**WORK TASK:** Copy each line containing the word "fugitive" from the records that follow, please.

Source texts of formatted documents
========================================
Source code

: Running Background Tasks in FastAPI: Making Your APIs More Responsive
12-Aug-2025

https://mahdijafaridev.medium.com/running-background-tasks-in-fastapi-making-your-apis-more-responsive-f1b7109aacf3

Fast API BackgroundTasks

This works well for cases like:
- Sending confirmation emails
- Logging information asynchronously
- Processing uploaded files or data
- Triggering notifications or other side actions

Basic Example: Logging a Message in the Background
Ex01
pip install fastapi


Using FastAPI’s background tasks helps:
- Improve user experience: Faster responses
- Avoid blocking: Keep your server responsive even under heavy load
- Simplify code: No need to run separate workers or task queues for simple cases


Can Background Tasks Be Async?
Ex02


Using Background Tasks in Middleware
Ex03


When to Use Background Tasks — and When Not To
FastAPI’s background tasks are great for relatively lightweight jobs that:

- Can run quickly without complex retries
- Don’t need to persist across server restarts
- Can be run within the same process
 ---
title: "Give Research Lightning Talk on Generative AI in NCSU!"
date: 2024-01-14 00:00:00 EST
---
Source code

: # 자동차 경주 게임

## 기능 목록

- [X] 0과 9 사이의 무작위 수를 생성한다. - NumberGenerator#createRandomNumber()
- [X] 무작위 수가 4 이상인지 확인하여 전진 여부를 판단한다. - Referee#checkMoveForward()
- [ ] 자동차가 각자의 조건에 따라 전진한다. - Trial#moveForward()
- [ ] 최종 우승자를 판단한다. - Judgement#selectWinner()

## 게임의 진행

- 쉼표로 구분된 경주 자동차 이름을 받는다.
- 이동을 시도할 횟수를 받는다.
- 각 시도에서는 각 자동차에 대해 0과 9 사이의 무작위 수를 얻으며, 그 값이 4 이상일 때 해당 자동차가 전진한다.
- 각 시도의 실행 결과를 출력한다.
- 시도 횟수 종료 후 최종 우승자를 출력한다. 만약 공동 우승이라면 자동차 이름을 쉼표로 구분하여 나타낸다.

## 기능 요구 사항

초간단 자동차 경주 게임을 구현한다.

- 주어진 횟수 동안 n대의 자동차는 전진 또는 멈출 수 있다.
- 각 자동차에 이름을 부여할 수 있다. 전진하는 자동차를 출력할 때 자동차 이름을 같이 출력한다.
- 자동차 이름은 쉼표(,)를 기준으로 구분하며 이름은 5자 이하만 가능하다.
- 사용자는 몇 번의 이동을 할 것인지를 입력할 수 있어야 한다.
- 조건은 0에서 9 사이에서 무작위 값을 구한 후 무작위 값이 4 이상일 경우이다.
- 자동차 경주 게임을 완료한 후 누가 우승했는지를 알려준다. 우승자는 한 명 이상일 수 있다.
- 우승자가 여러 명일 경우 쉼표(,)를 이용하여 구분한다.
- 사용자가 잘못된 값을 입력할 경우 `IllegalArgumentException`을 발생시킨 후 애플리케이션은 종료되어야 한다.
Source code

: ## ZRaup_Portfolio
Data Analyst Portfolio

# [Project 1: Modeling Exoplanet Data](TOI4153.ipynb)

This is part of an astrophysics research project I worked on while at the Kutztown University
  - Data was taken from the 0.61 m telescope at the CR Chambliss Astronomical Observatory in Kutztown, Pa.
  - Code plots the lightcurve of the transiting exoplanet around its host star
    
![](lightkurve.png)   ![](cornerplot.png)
========================================
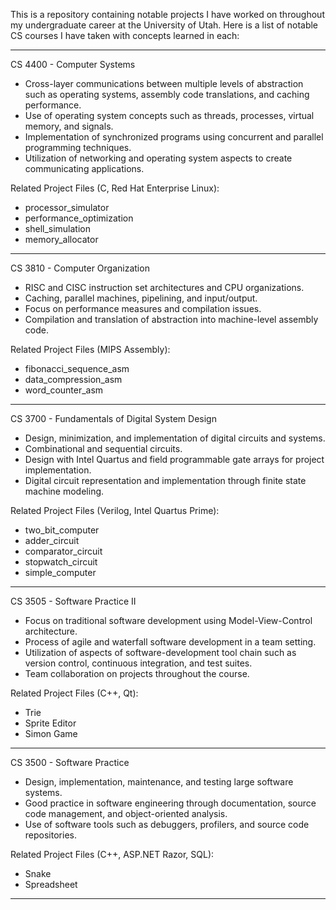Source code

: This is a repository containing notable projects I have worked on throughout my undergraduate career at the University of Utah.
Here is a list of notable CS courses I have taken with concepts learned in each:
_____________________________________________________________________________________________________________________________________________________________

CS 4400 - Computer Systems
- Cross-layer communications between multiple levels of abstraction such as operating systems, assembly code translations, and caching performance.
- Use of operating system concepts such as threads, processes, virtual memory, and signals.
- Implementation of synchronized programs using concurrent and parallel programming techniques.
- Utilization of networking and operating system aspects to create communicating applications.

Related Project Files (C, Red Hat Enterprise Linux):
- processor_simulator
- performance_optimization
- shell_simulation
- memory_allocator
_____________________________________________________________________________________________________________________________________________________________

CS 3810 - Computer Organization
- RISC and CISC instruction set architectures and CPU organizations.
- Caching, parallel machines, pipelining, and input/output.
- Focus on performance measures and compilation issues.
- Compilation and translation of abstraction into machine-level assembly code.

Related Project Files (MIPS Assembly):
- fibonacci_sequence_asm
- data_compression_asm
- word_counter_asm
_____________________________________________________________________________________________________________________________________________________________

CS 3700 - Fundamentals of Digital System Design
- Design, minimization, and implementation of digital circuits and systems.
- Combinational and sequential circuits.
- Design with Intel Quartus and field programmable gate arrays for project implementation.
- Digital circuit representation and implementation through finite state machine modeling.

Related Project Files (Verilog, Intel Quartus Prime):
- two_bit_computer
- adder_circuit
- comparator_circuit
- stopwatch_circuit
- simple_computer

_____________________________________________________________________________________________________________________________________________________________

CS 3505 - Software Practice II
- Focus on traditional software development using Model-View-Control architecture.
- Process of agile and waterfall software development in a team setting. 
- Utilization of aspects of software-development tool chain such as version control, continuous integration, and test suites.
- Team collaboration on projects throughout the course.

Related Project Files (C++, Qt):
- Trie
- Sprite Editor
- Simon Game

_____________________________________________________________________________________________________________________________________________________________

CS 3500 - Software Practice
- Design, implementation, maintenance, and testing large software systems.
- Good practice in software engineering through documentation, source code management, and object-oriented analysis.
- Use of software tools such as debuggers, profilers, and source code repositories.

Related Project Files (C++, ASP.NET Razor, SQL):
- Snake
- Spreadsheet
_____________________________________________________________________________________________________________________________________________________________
========================================
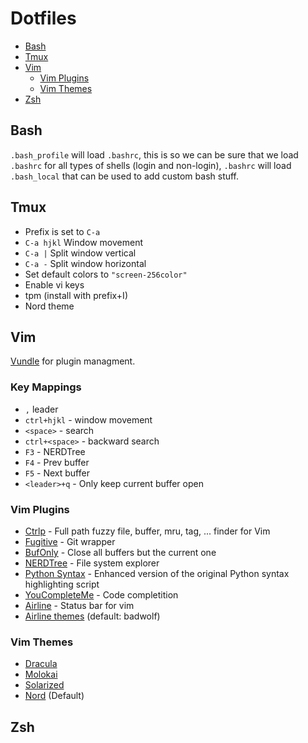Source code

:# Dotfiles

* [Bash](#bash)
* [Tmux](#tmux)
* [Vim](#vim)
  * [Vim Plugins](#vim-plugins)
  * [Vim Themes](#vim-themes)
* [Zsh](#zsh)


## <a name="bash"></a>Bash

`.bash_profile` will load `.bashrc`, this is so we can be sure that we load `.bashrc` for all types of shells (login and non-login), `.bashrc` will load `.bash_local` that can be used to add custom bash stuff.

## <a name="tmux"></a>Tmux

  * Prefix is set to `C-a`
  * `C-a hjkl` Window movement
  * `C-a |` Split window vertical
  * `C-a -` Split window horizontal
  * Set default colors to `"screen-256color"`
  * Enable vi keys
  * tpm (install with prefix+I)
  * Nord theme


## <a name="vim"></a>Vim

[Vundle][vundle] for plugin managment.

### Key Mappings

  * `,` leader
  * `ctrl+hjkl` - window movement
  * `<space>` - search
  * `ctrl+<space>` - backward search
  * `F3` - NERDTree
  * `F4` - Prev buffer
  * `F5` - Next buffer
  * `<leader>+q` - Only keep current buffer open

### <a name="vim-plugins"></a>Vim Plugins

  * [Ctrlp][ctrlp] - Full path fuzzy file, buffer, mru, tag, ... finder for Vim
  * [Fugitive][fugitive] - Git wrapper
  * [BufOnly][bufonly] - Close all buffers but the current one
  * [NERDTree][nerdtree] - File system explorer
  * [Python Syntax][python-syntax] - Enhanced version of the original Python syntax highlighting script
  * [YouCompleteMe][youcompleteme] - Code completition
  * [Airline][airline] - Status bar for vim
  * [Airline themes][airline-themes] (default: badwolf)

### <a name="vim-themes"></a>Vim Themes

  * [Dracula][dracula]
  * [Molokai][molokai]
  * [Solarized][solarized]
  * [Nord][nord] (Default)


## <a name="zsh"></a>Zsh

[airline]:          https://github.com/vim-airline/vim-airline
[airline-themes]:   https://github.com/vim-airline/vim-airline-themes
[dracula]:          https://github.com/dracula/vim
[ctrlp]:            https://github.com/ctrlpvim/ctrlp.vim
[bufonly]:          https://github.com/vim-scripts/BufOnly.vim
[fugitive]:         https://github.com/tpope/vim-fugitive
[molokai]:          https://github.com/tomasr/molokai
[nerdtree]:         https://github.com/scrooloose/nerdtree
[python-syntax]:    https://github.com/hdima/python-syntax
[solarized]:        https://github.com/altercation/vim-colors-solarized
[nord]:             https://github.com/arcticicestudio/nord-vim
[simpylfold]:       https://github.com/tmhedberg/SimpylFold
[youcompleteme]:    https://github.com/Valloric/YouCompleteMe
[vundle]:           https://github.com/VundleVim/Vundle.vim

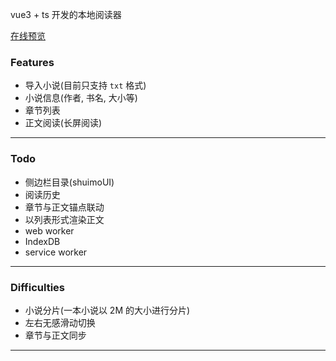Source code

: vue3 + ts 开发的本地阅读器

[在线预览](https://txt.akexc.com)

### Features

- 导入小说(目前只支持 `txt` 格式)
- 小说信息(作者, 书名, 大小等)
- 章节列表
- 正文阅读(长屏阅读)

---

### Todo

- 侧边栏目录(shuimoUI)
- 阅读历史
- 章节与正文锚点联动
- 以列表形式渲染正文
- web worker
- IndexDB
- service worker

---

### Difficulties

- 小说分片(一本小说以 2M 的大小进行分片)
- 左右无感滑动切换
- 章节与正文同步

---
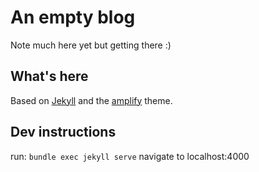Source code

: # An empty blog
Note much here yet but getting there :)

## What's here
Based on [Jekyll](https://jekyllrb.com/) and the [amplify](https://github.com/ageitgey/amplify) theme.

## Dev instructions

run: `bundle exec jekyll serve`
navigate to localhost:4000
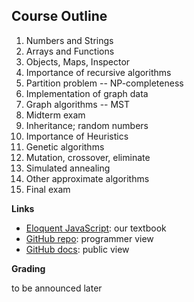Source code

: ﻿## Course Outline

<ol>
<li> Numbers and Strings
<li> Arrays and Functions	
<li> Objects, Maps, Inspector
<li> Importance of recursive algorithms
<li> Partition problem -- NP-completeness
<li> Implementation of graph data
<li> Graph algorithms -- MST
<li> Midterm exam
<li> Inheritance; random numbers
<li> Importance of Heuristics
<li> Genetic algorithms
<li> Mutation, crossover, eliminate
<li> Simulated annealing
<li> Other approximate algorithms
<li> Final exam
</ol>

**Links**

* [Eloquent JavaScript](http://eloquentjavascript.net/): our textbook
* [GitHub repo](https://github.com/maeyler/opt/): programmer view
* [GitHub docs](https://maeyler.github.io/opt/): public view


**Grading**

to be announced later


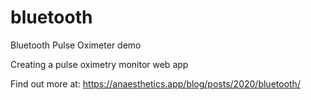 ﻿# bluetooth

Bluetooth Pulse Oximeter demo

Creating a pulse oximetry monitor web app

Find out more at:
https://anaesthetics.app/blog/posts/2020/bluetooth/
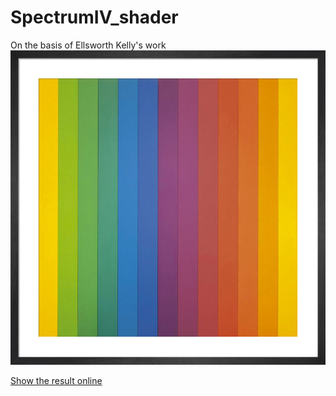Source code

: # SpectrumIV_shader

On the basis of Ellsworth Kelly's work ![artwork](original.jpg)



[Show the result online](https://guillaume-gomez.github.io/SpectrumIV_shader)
========================================
**THE ANSWER:**
  * [Fugitive][fugitive] - Git wrapper
[fugitive]:         https://github.com/tpope/vim-fugitive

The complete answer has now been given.